On your credit report, a short sale without a deficiency balance will appear as a settled debt. Settled means the lender accepted less than the full amount owed, and all settled debt reflects negatively in your credit score. Settled debt remains on your credit report for seven years from the date the account was reported settled. Likewise, a foreclosure remains on your credit report for seven years.

The higher your credit score is before you do a short sale, the more it may fall. Consumers applying for a short sale may already be financially distressed. If you have missed payments on your mortgage or other bills, your credit score may have already dropped. A short sale will cause less damage to a lower score.

The longer a short sale takes, the more potential risk to your credit standing, particularly if you are unable to pay the mortgage. A 120-day late payment is far more damaging than one that is 90 or 60 days late. Finding a way to get through the process efficiently is in your best interest.

Steps Before You Apply for a Short Sale

When you’re ready to apply for a short sale, you’ll need to submit paperwork required by your lender, such as tax returns for the last two years, bank statements and pay stubs for the last month, in addition to documentation of your hardship. Some items, like bank statements, have a shelf life. If too much time passes during the process, you’ll need to provide updated documents.

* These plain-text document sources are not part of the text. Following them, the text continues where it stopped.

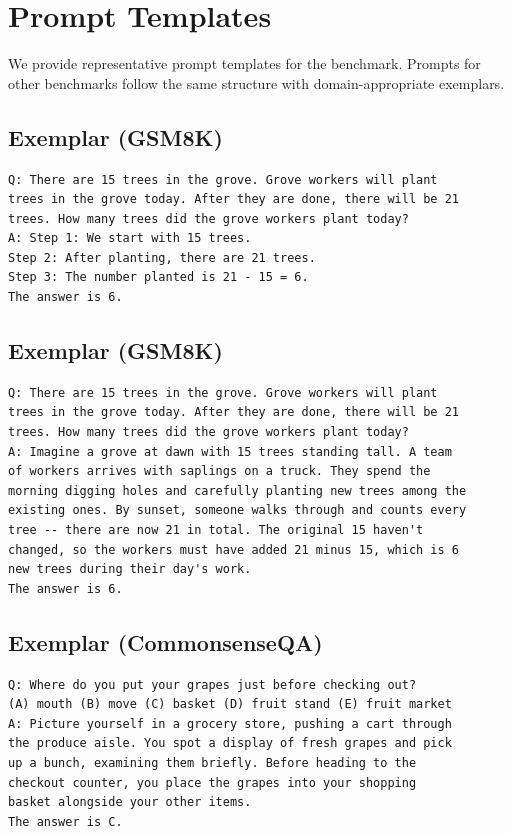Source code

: \section{Prompt Templates}
\label{sec:appendix_prompts}

We provide representative prompt templates for the \gsm benchmark. Prompts for other benchmarks follow the same structure with domain-appropriate exemplars.

\subsection{\fewshotcot Exemplar (GSM8K)}

\begin{lstlisting}
Q: There are 15 trees in the grove. Grove workers will plant
trees in the grove today. After they are done, there will be 21
trees. How many trees did the grove workers plant today?
A: Step 1: We start with 15 trees.
Step 2: After planting, there are 21 trees.
Step 3: The number planted is 21 - 15 = 6.
The answer is 6.
\end{lstlisting}

\subsection{\storycot Exemplar (GSM8K)}

\begin{lstlisting}
Q: There are 15 trees in the grove. Grove workers will plant
trees in the grove today. After they are done, there will be 21
trees. How many trees did the grove workers plant today?
A: Imagine a grove at dawn with 15 trees standing tall. A team
of workers arrives with saplings on a truck. They spend the
morning digging holes and carefully planting new trees among the
existing ones. By sunset, someone walks through and counts every
tree -- there are now 21 in total. The original 15 haven't
changed, so the workers must have added 21 minus 15, which is 6
new trees during their day's work.
The answer is 6.
\end{lstlisting}

\subsection{\storycot Exemplar (CommonsenseQA)}

\begin{lstlisting}
Q: Where do you put your grapes just before checking out?
(A) mouth (B) move (C) basket (D) fruit stand (E) fruit market
A: Picture yourself in a grocery store, pushing a cart through
the produce aisle. You spot a display of fresh grapes and pick
up a bunch, examining them briefly. Before heading to the
checkout counter, you place the grapes into your shopping
basket alongside your other items.
The answer is C.
\end{lstlisting}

For a more seamless experience, find an agent who is well-versed in short sales. “Your short sale package needs to be complete and detailed. Your lender will require specific documentation, delivered in a certain way. If your package is not complete or correct, the bank is likely to reject it. Then you go to the bottom of the stack when you resubmit,” says Shapiro-Estrada.

Although during the housing crisis some short sales dragged out for the better part of a year, lenders have developed processes for this type of transaction and can now complete a short sale in a matter of weeks. “If the package you submit to the lender is well-done, the short sale should take six to eight weeks start to finish,” says Shapiro-Estrada. There is no set schedule for a short sale, however, and the time to complete one will vary depending on the lender and the situation.

Avoiding Short Sale

No homeowner wants to do a short sale. It’s damaging to your credit and takes you out of homebuying for several years. Follow these strategies for avoiding one.

— Check in with your agent periodically to assess the current market value of your home. If you spot a declining trend that could soon put you underwater, it might be a good idea to sell your home before it’s worth less than your mortgage.

— Don’t borrow against your home up to its full value. Avoid taking out home equity loans or lines of credit that max out your debt against the home.

— Explore alternative payment solutions with your lender, including loan modification or refinancing.

— “Look for other ways to obtain the cash you need to remedy the debt,” says Mendenhall. When you apply for a short sale, the lender may examine your finances overall. If you have substantial liquid assets, the lender may deny your application.

— Consider whether it’s possible to continue making payments until the value of your home rises and you can sell it for an amount that will satisfy your outstanding loan. “It’s a bad idea to do a short sale when the market is going up,” says Shapiro-Estrada. “If you can pull off payments for a year or diligently pursue a loan modification, postpone selling until the value comes back up.”